RECHTBANK 'S-GRAVENHAGE
Sector kanton locatie 's-Gravenhage
IM
Rolnummer: 1044876/11-7000
Datum: 24 augustus 2011
Vonnis in de zaak van:
[eiseres],
wonende te [woonplaats],
eiseres,
gemachtigde: mr. A.P.J.M. Verbeek;
tegen
het Iran-United States Claims Tribunal,
gevestigd te 's-Gravenhage,
gedaagde,
gemachtigde: mr. B.G. den Outer-Kroon.
Procedure
De kantonrechter heeft kennisgenomen van de volgende stukken waarvan de inhoud als hier ingelast wordt beschouwd:
- de dagvaarding van 25 februari 2011 met aangehechte bescheiden;
- de incidentele conclusie van onbevoegdheid d.d. 4 mei 2011 met aangehechte bescheiden;
- de conclusie van antwoord in het incident d.d. 1 juni 2011.
Feiten
Als enerzijds gesteld en anderzijds niet of onvoldoende dan wel niet langer betwist en ten dele gestaafd door overgelegde niet bestreden bescheiden staat - voorzover thans van
belang - het volgende vast:
1.1 [eiseres], geboren op [geboortedatum], is op 23 augustus 1982 in dienst getreden van gedaagde, een internationale organisatie met rechtspersoonlijkheid.
Op de arbeidsovereenkomst zijn de Staff Rules van toepassing.
1.2 In de briefwisseling tussen de Nederlandse regering en de president van gedaagde in september 1990 is onder meer vastgelegd in artikel 3:
"Subject to the provisions of Article 4 the Tribunal, within the scope of the performance of its tasks, shall enjoy in the Netherlands immunity from jurisdiction and execution,..... ".
1.3 Het Tribunal bestaat uit negen arbiters, drie per land en drie benoemd door de zes tezamen.
Naast deze negen arbiters zijn er thans circa veertig werknemers werkzaam verantwoordelijk aan de Secretaris-Generaal.

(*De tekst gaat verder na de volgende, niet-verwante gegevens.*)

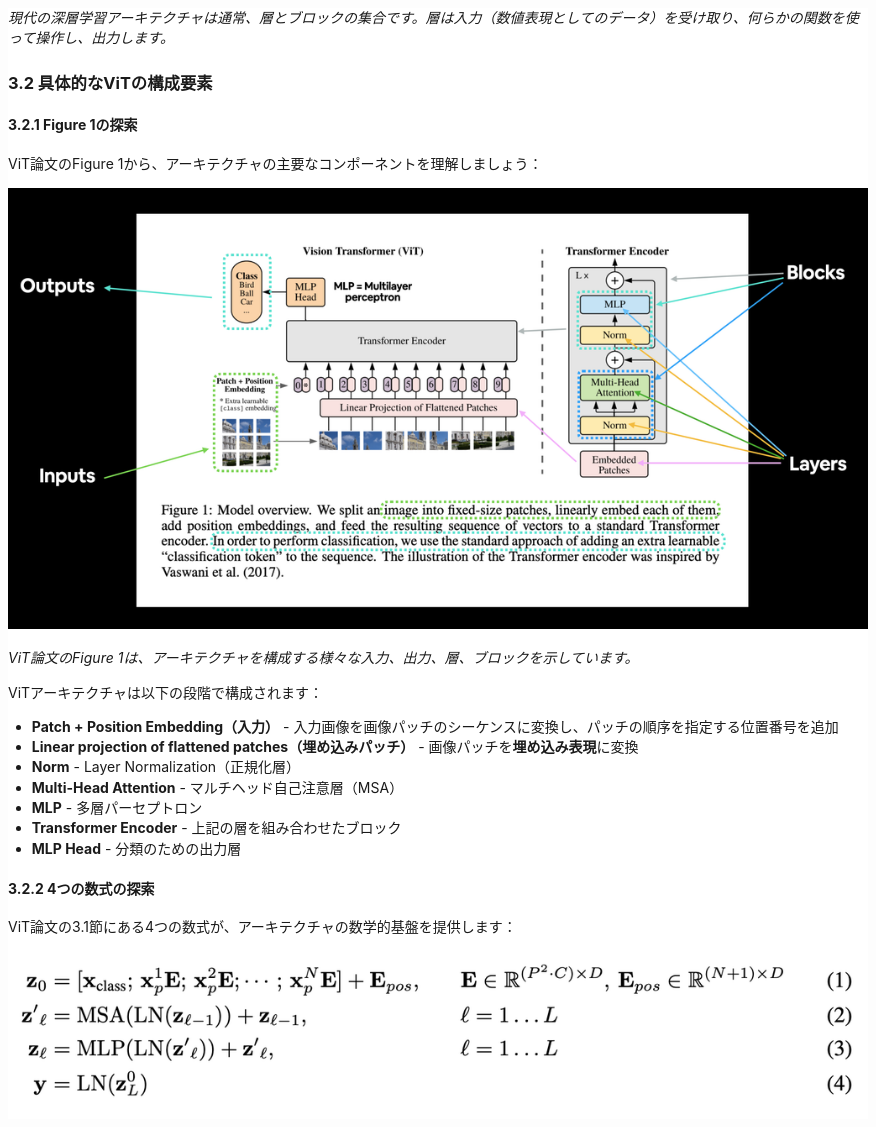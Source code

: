 *現代の深層学習アーキテクチャは通常、層とブロックの集合です。層は入力（数値表現としてのデータ）を受け取り、何らかの関数を使って操作し、出力します。*

### 3.2 具体的なViTの構成要素

#### 3.2.1 Figure 1の探索

ViT論文のFigure 1から、アーキテクチャの主要なコンポーネントを理解しましょう：

![ViT Figure 1](09_pytorch_paper_replicating_files/09-vit-paper-figure-1-inputs-and-outputs.png)

*ViT論文のFigure 1は、アーキテクチャを構成する様々な入力、出力、層、ブロックを示しています。*

ViTアーキテクチャは以下の段階で構成されます：

- **Patch + Position Embedding（入力）** - 入力画像を画像パッチのシーケンスに変換し、パッチの順序を指定する位置番号を追加
- **Linear projection of flattened patches（埋め込みパッチ）** - 画像パッチを**埋め込み表現**に変換
- **Norm** - Layer Normalization（正規化層）
- **Multi-Head Attention** - マルチヘッド自己注意層（MSA）
- **MLP** - 多層パーセプトロン
- **Transformer Encoder** - 上記の層を組み合わせたブロック
- **MLP Head** - 分類のための出力層

#### 3.2.2 4つの数式の探索

ViT論文の3.1節にある4つの数式が、アーキテクチャの数学的基盤を提供します：

![ViT論文の4つの数式](09_pytorch_paper_replicating_files/09-vit-paper-four-equations.png)
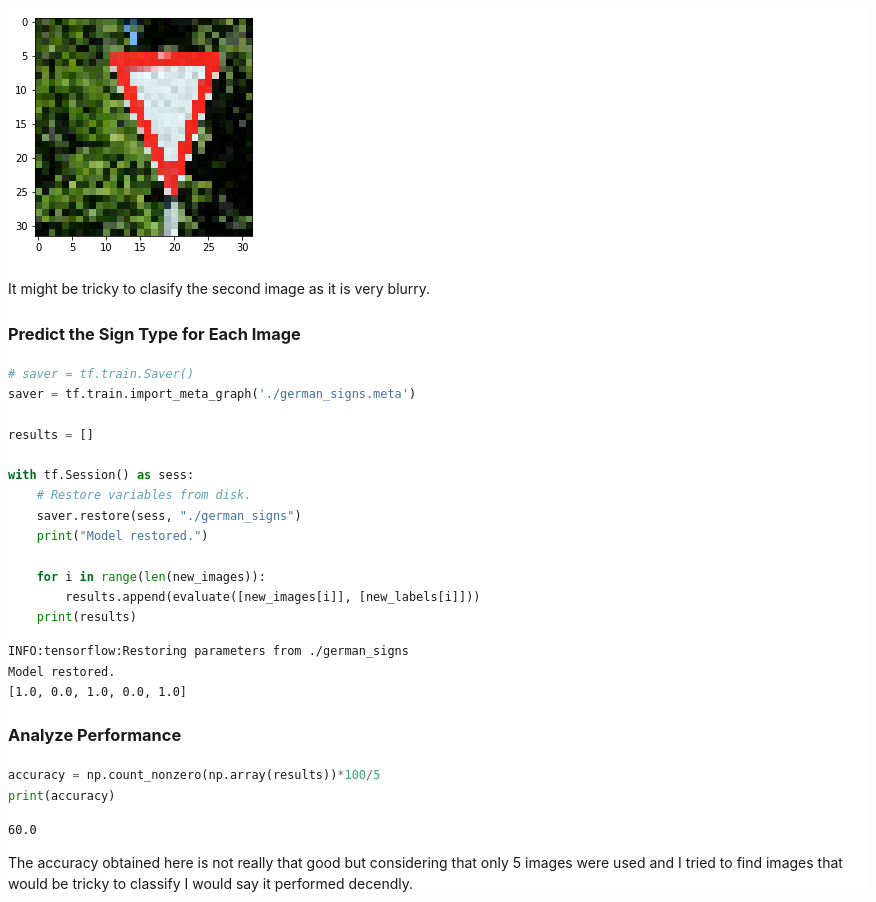 

![png](output_42_4.png)


It might be tricky to clasify the second image as it is very blurry.

### Predict the Sign Type for Each Image


```python
# saver = tf.train.Saver()
saver = tf.train.import_meta_graph('./german_signs.meta')

results = []

with tf.Session() as sess:
    # Restore variables from disk.
    saver.restore(sess, "./german_signs")
    print("Model restored.")
    
    for i in range(len(new_images)):
        results.append(evaluate([new_images[i]], [new_labels[i]]))
    print(results)
```

    INFO:tensorflow:Restoring parameters from ./german_signs
    Model restored.
    [1.0, 0.0, 1.0, 0.0, 1.0]


### Analyze Performance


```python
accuracy = np.count_nonzero(np.array(results))*100/5
print(accuracy)
```

    60.0


The accuracy obtained here is not really that good but considering that only 5 images were used and I tried to find images that would be tricky to classify I would say it performed decendly.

1.4 Gedaagde heeft eiseres per brief van 10 juni 2010 bericht dat besloten is haar positie van [positie] op te heffen vanwege budgettaire redenen aan het einde op 31 augustus 2010 van haar lopende arbeidsovereenkomst.
Vordering
2. Eiseres heeft zich neergelegd bij de beëindiging van het dienstverband maar is van mening dat gelet op alle omstandigheden van het geval de gevolgen van de beëindiging voor haar te ernstig zijn in vergelijking met de belangen van gedaagde bij de opzegging. Eiseres vordert de veroordeling van gedaagde tot betaling van een schadevergoeding van in totaal € 280.955,30 alsmede een vergoeding voor openstaande vakantiedagen, wettelijke rente en (buiten)gerechtelijke kosten.
Verweer
3. Gedaagde heeft zich bij incidentele conclusie beroepen op de onbevoegdheid van de Nederlandse rechter. Eiseres heeft dat verweer bestreden.
Beoordeling
4.1 Bij immuniteit van jurisdictie van een internationale organisatie gaat het om een zogenaamde functionele immuniteit.

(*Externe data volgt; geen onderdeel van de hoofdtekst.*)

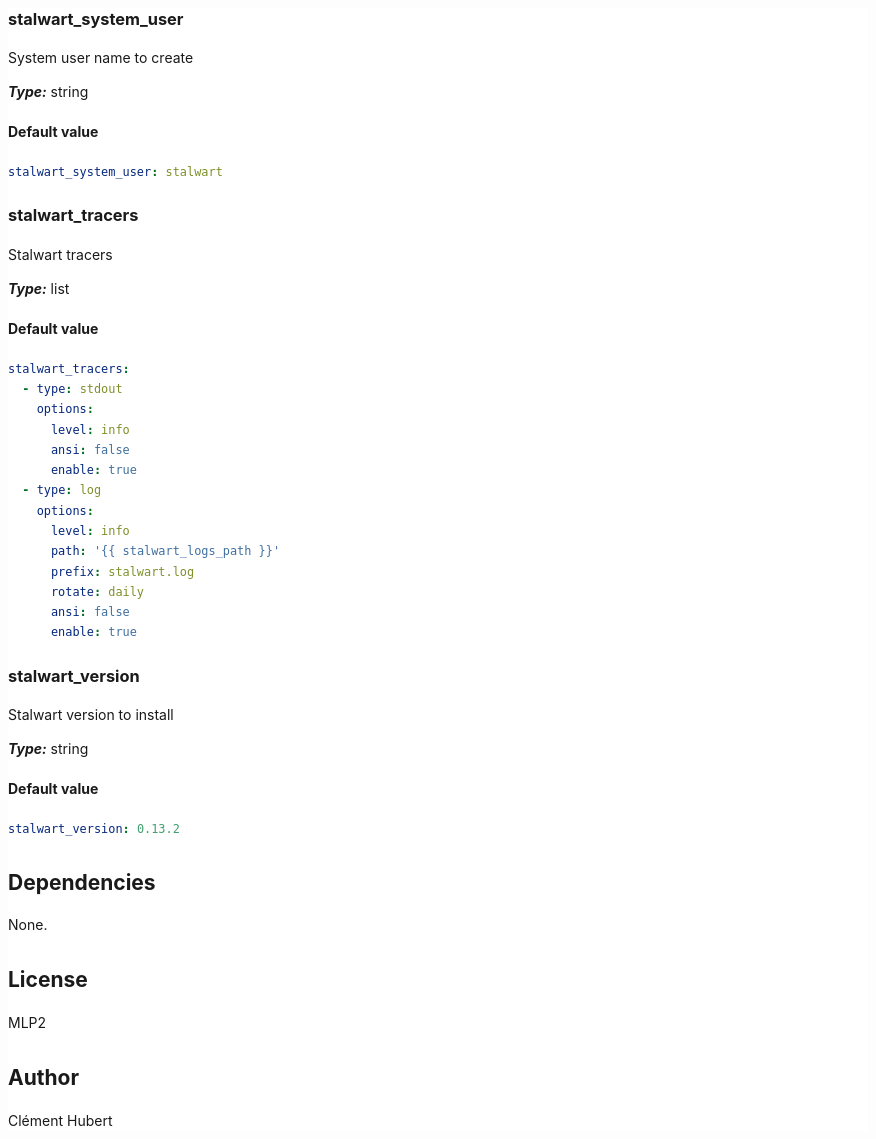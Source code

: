 ### stalwart_system_user

System user name to create

**_Type:_** string<br />

#### Default value

```YAML
stalwart_system_user: stalwart
```

### stalwart_tracers

Stalwart tracers

**_Type:_** list<br />

#### Default value

```YAML
stalwart_tracers:
  - type: stdout
    options:
      level: info
      ansi: false
      enable: true
  - type: log
    options:
      level: info
      path: '{{ stalwart_logs_path }}'
      prefix: stalwart.log
      rotate: daily
      ansi: false
      enable: true
```

### stalwart_version

Stalwart version to install

**_Type:_** string<br />

#### Default value

```YAML
stalwart_version: 0.13.2
```

## Dependencies

None.

## License

MLP2

## Author

Clément Hubert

4.2 Hoe alledaags de administratieve werkzaamheden, die eiseres voor gedaagde verrichtte, ook waren, het gaat om werkzaamheden noodzakelijk voor de vervulling van de taak van gedaagde.

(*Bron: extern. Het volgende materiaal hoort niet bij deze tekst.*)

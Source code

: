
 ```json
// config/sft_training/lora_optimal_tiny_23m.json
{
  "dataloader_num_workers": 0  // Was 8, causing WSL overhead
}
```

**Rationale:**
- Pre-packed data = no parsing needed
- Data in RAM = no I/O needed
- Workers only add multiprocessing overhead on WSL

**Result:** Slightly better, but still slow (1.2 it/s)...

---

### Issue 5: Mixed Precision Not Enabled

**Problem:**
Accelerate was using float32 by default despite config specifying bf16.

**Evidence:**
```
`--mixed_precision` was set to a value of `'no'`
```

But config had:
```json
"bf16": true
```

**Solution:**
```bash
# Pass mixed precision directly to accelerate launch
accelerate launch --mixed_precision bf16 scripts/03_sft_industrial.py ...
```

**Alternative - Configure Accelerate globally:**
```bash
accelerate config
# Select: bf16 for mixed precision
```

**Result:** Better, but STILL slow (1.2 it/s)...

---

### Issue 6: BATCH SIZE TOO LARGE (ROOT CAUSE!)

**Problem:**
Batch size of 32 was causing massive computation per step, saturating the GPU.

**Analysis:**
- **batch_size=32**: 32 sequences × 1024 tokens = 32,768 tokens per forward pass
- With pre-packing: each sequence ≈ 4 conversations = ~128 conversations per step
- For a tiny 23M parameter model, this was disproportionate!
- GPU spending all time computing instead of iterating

Het niet toekennen van de door eiseres verlangde schadevergoeding bij beëindiging van de arbeidsovereenkomst houdt onmiddellijk verband met de vervulling van de aan gedaagde opgedragen taken (H.R. 23 oktober 2009, N.J. 2009, 527 met conclusie van A.G. mr. Strikwerda).
4.3 Eiseres heeft niet bestreden dat op grond van de op de arbeidsovereenkomst van toepassing zijnde Staff Rules het arbeidsgeschil voorgelegd kon worden aan de negen arbiters van gedaagde.
Onvoldoende is gesteld om te kunnen oordelen dat deze procedure geen aan artikel 6 EVRM vergelijkbare bescherming biedt (H.R. 20 december 1985, N.J. 1986, 438).
Niet kan dan geoordeeld worden dat een uitzondering gemaakt moet worden op deze immuniteit.
4.4 Het hiervoor overwogene leidt tot de slotsom dat de kantonrechter niet bevoegd is van het geschil kennis te nemen.
Eiseres dient als de in het ongelijk gestelde partij veroordeeld te worden tot betaling van de proceskosten.
Beslissing
De kantonrechter:
5.1 Verklaart zich onbevoegd van het geschil tussen partijen kennis te nemen.
5.2 Veroordeelt eiseres in de kosten van het geding tot deze uitspraak aan de zijde van gedaagde vastgesteld op € 800,00 wegens salaris van de gemachtigde van gedaagde.
Dit vonnis is gewezen door kantonrechter mr. H.J.M. Wouterse en uitgesproken ter openbare terechtzitting van 24 augustus 2011.